----- RECORDS FOR PROCESSING

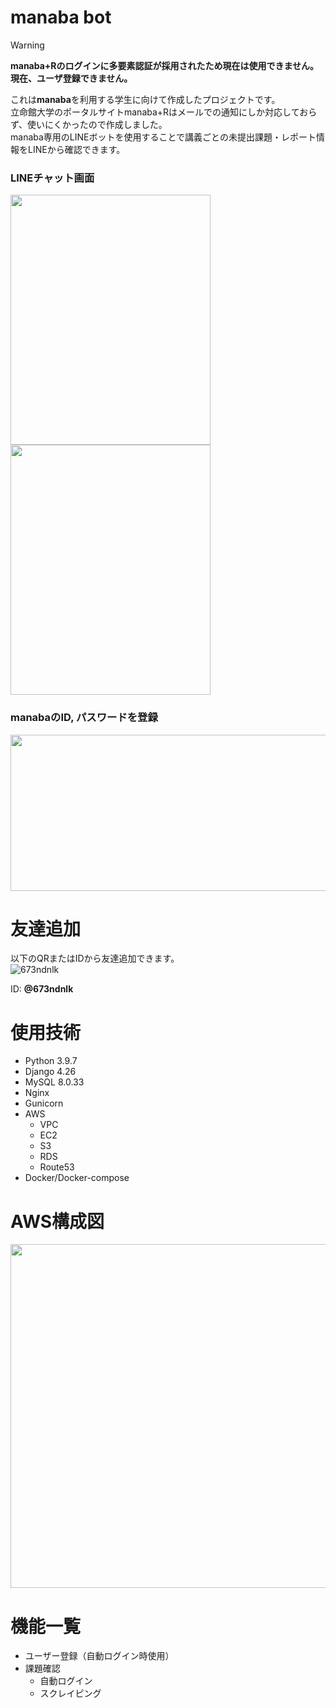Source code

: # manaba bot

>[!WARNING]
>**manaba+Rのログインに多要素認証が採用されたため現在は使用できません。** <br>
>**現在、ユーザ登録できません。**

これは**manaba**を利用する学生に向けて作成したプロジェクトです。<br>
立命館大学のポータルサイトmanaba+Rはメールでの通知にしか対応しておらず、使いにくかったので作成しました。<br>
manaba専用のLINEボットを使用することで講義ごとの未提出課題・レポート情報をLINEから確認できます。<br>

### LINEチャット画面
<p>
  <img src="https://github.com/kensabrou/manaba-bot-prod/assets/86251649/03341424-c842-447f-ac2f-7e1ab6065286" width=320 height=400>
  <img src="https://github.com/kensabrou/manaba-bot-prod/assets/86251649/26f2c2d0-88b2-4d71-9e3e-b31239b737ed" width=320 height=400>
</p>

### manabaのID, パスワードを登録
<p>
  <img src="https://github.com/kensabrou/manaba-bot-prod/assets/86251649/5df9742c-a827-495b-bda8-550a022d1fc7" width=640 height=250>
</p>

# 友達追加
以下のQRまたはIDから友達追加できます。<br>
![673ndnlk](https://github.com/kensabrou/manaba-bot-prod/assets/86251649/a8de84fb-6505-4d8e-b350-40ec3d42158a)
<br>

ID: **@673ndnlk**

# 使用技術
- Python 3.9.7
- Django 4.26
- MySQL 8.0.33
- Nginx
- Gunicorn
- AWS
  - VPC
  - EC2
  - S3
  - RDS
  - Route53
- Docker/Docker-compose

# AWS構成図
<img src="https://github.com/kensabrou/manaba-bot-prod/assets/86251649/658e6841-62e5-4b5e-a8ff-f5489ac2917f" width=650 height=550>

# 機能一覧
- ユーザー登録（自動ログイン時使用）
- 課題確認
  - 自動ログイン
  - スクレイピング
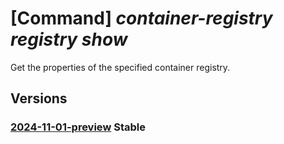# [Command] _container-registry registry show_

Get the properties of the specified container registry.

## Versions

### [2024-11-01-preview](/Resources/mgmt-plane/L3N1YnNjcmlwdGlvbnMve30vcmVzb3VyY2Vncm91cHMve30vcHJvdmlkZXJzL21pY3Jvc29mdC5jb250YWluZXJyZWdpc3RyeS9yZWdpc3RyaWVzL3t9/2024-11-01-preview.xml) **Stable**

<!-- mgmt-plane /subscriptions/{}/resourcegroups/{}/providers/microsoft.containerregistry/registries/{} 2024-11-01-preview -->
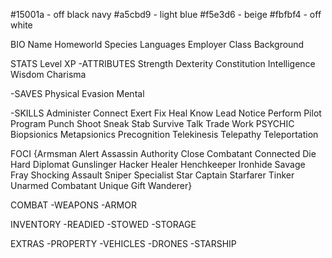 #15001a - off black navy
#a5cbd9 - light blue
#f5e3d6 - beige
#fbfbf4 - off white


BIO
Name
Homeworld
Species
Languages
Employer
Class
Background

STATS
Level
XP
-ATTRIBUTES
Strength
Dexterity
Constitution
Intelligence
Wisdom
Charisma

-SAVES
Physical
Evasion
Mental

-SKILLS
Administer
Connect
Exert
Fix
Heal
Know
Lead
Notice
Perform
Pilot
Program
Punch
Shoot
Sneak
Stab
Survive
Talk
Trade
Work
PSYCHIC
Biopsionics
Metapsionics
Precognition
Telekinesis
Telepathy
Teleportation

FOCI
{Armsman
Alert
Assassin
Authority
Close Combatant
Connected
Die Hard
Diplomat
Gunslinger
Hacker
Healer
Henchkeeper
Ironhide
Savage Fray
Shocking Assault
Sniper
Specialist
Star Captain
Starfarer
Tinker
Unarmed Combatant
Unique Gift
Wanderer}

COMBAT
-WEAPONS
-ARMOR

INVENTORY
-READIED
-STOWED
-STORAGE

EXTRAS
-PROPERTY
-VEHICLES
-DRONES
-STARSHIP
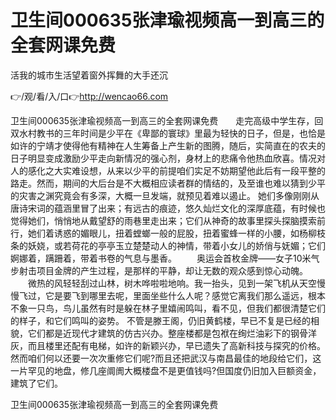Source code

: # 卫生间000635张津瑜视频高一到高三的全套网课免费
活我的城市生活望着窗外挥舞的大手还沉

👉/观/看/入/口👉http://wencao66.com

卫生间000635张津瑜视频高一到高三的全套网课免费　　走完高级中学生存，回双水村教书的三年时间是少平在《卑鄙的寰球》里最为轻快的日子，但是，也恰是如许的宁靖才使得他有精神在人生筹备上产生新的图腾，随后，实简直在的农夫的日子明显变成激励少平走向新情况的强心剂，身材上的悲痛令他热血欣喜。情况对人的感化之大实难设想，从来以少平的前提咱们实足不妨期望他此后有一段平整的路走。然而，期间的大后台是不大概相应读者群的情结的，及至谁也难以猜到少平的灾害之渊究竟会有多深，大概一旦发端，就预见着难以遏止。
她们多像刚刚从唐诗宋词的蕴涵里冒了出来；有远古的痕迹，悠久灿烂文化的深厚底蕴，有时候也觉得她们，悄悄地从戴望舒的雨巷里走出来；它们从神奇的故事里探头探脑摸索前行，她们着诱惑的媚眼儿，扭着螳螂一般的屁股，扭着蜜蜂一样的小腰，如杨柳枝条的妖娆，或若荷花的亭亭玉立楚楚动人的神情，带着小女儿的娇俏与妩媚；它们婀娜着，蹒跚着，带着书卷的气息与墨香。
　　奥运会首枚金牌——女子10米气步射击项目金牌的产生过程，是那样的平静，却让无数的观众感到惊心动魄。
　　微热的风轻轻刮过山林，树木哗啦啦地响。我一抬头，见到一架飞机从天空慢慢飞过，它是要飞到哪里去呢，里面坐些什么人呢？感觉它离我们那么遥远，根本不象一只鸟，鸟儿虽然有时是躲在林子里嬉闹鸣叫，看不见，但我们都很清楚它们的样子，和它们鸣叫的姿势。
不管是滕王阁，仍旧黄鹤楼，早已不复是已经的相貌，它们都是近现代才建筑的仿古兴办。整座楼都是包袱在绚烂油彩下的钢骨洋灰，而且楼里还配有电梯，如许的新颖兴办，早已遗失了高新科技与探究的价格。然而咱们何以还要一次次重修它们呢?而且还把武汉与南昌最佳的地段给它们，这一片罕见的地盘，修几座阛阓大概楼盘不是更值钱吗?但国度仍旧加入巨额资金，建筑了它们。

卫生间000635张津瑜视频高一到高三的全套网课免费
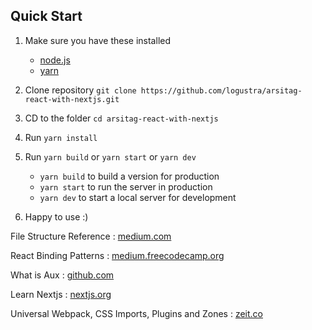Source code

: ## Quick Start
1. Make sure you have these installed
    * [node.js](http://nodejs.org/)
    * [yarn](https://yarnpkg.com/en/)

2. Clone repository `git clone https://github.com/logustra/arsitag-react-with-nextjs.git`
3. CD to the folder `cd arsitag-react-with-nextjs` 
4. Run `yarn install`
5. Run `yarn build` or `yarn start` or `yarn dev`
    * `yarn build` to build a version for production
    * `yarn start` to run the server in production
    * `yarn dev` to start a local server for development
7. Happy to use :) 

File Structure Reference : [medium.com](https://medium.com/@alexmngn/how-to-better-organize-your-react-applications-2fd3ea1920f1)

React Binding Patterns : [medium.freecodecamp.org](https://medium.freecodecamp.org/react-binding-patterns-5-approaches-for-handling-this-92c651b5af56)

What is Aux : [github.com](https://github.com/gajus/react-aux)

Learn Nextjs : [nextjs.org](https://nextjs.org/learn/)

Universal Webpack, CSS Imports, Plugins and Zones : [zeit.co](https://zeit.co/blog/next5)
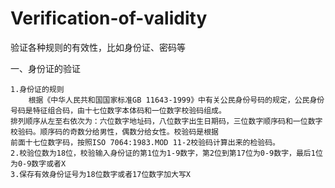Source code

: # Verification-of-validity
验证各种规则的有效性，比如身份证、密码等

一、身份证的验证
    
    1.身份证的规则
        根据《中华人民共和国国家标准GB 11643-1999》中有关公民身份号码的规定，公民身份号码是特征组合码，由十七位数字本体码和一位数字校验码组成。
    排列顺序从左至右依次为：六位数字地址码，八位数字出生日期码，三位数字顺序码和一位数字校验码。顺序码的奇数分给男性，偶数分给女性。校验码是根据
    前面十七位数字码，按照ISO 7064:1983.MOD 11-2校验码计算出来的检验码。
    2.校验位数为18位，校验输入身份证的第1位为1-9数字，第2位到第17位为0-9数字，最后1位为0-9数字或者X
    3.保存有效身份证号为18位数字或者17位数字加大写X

----------

▶ _DESCRIPTION OF THE TASK_
A line qualifies when it holds the word "plane"; report all qualifying lines from the records above.

▶ _SOLUTION TO THIS TASK_
### [2024-11-01-preview](/Resources/mgmt-plane/L3N1YnNjcmlwdGlvbnMve30vcmVzb3VyY2Vncm91cHMve30vcHJvdmlkZXJzL21pY3Jvc29mdC5jb250YWluZXJyZWdpc3RyeS9yZWdpc3RyaWVzL3t9/2024-11-01-preview.xml) **Stable**
<!-- mgmt-plane /subscriptions/{}/resourcegroups/{}/providers/microsoft.containerregistry/registries/{} 2024-11-01-preview -->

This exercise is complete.